(22a) Root Cause Analysis of Key Process Variable Deviation for Rare Events | AIChE

(22a) Root Cause Analysis of Key Process Variable Deviation for Rare Events

Authors 

Kumari, P. - Presenter, Texas A&M University
Lee, D. - Presenter, Duke University
Wang, Q. - Presenter, Texas A&M University
Karim, M. N. - Presenter, Texas A&M University
Kwon, J. - Presenter, Texas A&M University
Abstract

Rare events are low-frequency high-impact consequences of abnormal events caused by process disturbances. To reduce the severity of consequences, identification of a root cause of the rare event is of great importance to provide an efficient troubleshooting advice. Root cause analysis of rare events in process industry deals with challenges of data scarcity and uncertainty in both of the rare events data and the abnormal events data. Difficulty presented by sparse rare events data cannot be dealt with existing feature selection techniques as they require vast amounts of data [1]. On the other hand, uncertainty caused by sparse abnormal events data in root cause analysis can be overcome by applying Bayesian model (BM) in conjunction with a fault tree [2]. BM overcomes the unidirectional nature of a fault tree connecting process disturbances to an abnormal event, thus, making root cause analysis possible while accounting for uncertainty. However, the BM approach assumes that the collected abnormal events data come from strictly consistent operating conditions. In other words, it is assumed that different sources of process disturbances have same tendencies to induce disturbances and an abnormal event, which is not true for complex processes. Consequently, it results in unaccountability of uncertainty associated with the source variability of process disturbances. To address this issue, hierarchical Bayesian model (HBM) was proposed which incorporates a stage for process disturbances and their sources, and has been shown to effectively deal with uncertainty caused by source variability of data sources in other fields [3]. However, non-utilization of process knowledge in the application of HBM results in overestimation of uncertainty. In this work we present a new framework to first address the challenge of sparse rare events data by utilizing a combination of existing feature selection techniques to circumvent their respective limitations; and then address source variability of abnormal events data using HBM by utilizing process knowledge for a reliable uncertainty estimation.
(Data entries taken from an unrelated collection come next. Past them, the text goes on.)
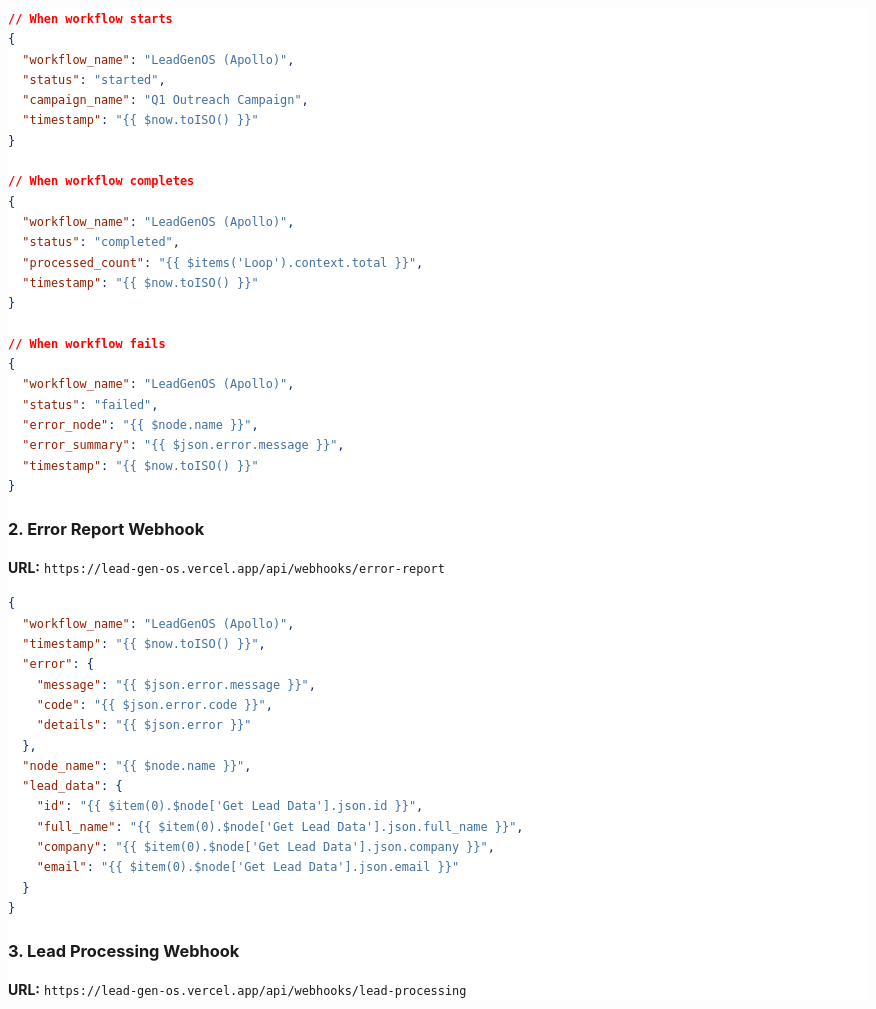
 ```json
// When workflow starts
{
  "workflow_name": "LeadGenOS (Apollo)",
  "status": "started",
  "campaign_name": "Q1 Outreach Campaign",
  "timestamp": "{{ $now.toISO() }}"
}

// When workflow completes
{
  "workflow_name": "LeadGenOS (Apollo)",
  "status": "completed",
  "processed_count": "{{ $items('Loop').context.total }}",
  "timestamp": "{{ $now.toISO() }}"
}

// When workflow fails
{
  "workflow_name": "LeadGenOS (Apollo)",
  "status": "failed",
  "error_node": "{{ $node.name }}",
  "error_summary": "{{ $json.error.message }}",
  "timestamp": "{{ $now.toISO() }}"
}
```

### **2. Error Report Webhook**
**URL:** `https://lead-gen-os.vercel.app/api/webhooks/error-report`

```json
{
  "workflow_name": "LeadGenOS (Apollo)",
  "timestamp": "{{ $now.toISO() }}",
  "error": {
    "message": "{{ $json.error.message }}",
    "code": "{{ $json.error.code }}",
    "details": "{{ $json.error }}"
  },
  "node_name": "{{ $node.name }}",
  "lead_data": {
    "id": "{{ $item(0).$node['Get Lead Data'].json.id }}",
    "full_name": "{{ $item(0).$node['Get Lead Data'].json.full_name }}",
    "company": "{{ $item(0).$node['Get Lead Data'].json.company }}",
    "email": "{{ $item(0).$node['Get Lead Data'].json.email }}"
  }
}
```

### **3. Lead Processing Webhook**
**URL:** `https://lead-gen-os.vercel.app/api/webhooks/lead-processing`
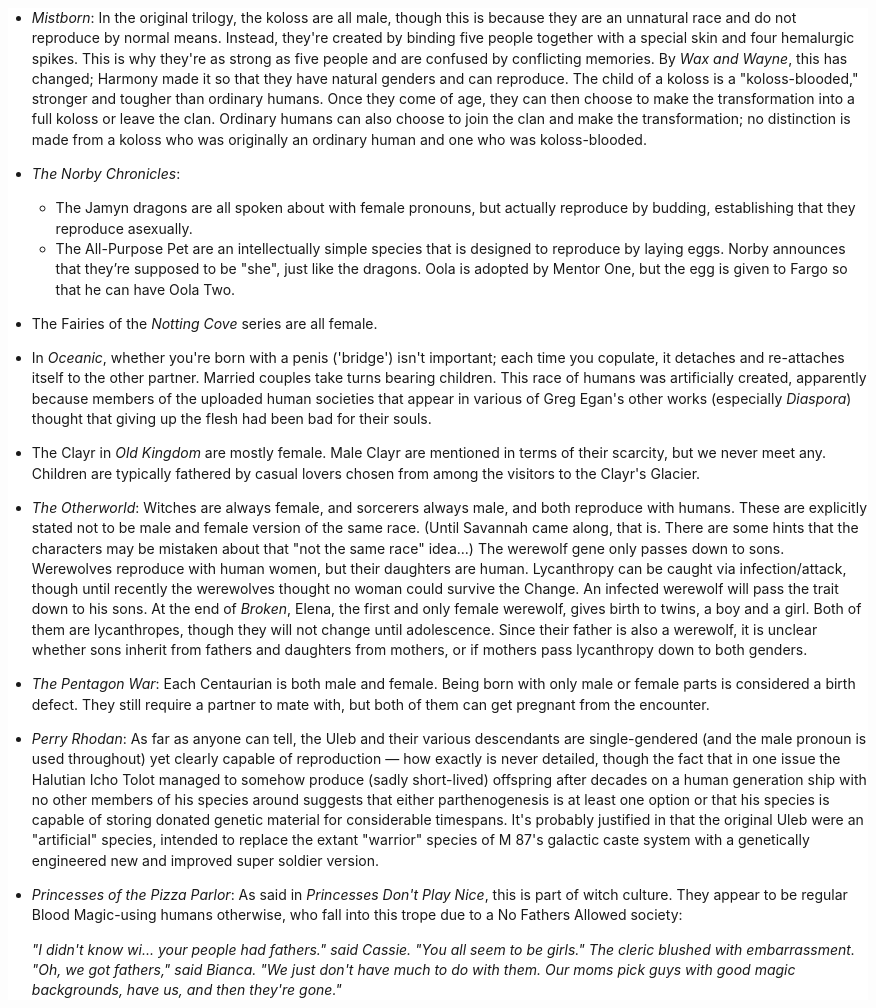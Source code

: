 -   _Mistborn_: In the original trilogy, the koloss are all male, though this is because they are an unnatural race and do not reproduce by normal means. Instead, they're created by binding five people together with a special skin and four hemalurgic spikes. This is why they're as strong as five people and are confused by conflicting memories. By _Wax and Wayne_, this has changed; Harmony made it so that they have natural genders and can reproduce. The child of a koloss is a "koloss-blooded," stronger and tougher than ordinary humans. Once they come of age, they can then choose to make the transformation into a full koloss or leave the clan. Ordinary humans can also choose to join the clan and make the transformation; no distinction is made from a koloss who was originally an ordinary human and one who was koloss-blooded.
-   _The Norby Chronicles_:
    -   The Jamyn dragons are all spoken about with female pronouns, but actually reproduce by budding, establishing that they reproduce asexually.
    -   The All-Purpose Pet are an intellectually simple species that is designed to reproduce by laying eggs. Norby announces that they’re supposed to be "she", just like the dragons. Oola is adopted by Mentor One, but the egg is given to Fargo so that he can have Oola Two.
-   The Fairies of the _Notting Cove_ series are all female.
-   In _Oceanic_, whether you're born with a penis ('bridge') isn't important; each time you copulate, it detaches and re-attaches itself to the other partner. Married couples take turns bearing children. This race of humans was artificially created, apparently because members of the uploaded human societies that appear in various of Greg Egan's other works (especially _Diaspora_) thought that giving up the flesh had been bad for their souls.
-   The Clayr in _Old Kingdom_ are mostly female. Male Clayr are mentioned in terms of their scarcity, but we never meet any. Children are typically fathered by casual lovers chosen from among the visitors to the Clayr's Glacier.
-   _The Otherworld_: Witches are always female, and sorcerers always male, and both reproduce with humans. These are explicitly stated not to be male and female version of the same race. (Until Savannah came along, that is. There are some hints that the characters may be mistaken about that "not the same race" idea...) The werewolf gene only passes down to sons. Werewolves reproduce with human women, but their daughters are human. Lycanthropy can be caught via infection/attack, though until recently the werewolves thought no woman could survive the Change. An infected werewolf will pass the trait down to his sons. At the end of _Broken_, Elena, the first and only female werewolf, gives birth to twins, a boy and a girl. Both of them are lycanthropes, though they will not change until adolescence. Since their father is also a werewolf, it is unclear whether sons inherit from fathers and daughters from mothers, or if mothers pass lycanthropy down to both genders.
-   _The Pentagon War_: Each Centaurian is both male and female. Being born with only male or female parts is considered a birth defect. They still require a partner to mate with, but both of them can get pregnant from the encounter.
-   _Perry Rhodan_: As far as anyone can tell, the Uleb and their various descendants are single-gendered (and the male pronoun is used throughout) yet clearly capable of reproduction — how exactly is never detailed, though the fact that in one issue the Halutian Icho Tolot managed to somehow produce (sadly short-lived) offspring after decades on a human generation ship with no other members of his species around suggests that either parthenogenesis is at least one option or that his species is capable of storing donated genetic material for considerable timespans. It's probably justified in that the original Uleb were an "artificial" species, intended to replace the extant "warrior" species of M 87's galactic caste system with a genetically engineered new and improved super soldier version.
-   _Princesses of the Pizza Parlor_: As said in _Princesses Don't Play Nice_, this is part of witch culture. They appear to be regular Blood Magic\-using humans otherwise, who fall into this trope due to a No Fathers Allowed society:
    
    _"I didn't know wi... your people had fathers." said Cassie. "You all seem to be girls." The cleric blushed with embarrassment.  
    "Oh, we got fathers," said Bianca. "We just don't have much to do with them. Our moms pick guys with good magic backgrounds, have us, and then they're gone."_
The framework presented in this work implements the root cause analysis of rare events in two steps. The first step utilizes a new feature selection technique combining relative information gain and Pearson correlation co-efficient to identify a key process variable significant to the rare event. This technique utilizes the respective advantages of the statistical quantities for capturing overall relationships and working well with smaller datasets. The second step determines the root cause of deviations in the key process variable using HBM. A fault tree is constructed for process disturbances leading to a key process variable deviation. The knowledge from process disturbance data is borrowed in the form of informative prior to be utilized with HBM to avoid uncertainty overestimation. The proposed framework has been effectively demonstrated with a case study of the Tennessee Eastman process. Hence, this work presents a novel methodology for root cause analysis of rare events accounting for source variability of process disturbances and using process knowledge to determine root cause reliably.

Keywords: Hierarchical Bayesian modeling, fault tree, rare events, informative prior

References:

  1. Venkatasubramanian, V.; Rengaswamy, R.; Kavuri, S. N.; Yin, K. A review of process fault detection and diagnosis: Part III: Process history based methods. Computers & Chemical Engineering 2003, 27, 327–346.
  2. Khakzad, N.; Khan, F.; Amyotte P. Dynamic safety analysis of process systems by mapping bow-tie into Bayesian network. Process Safety and Environmental Protection, 2013; 91(1):46–53.
  3. Yu, H.; Khan, F.; Veitch, B. A Flexible Hierarchical Bayesian Modeling Technique for Risk Analysis of Major Accidents. Risk Analysis 2017, 37, 1668–1682.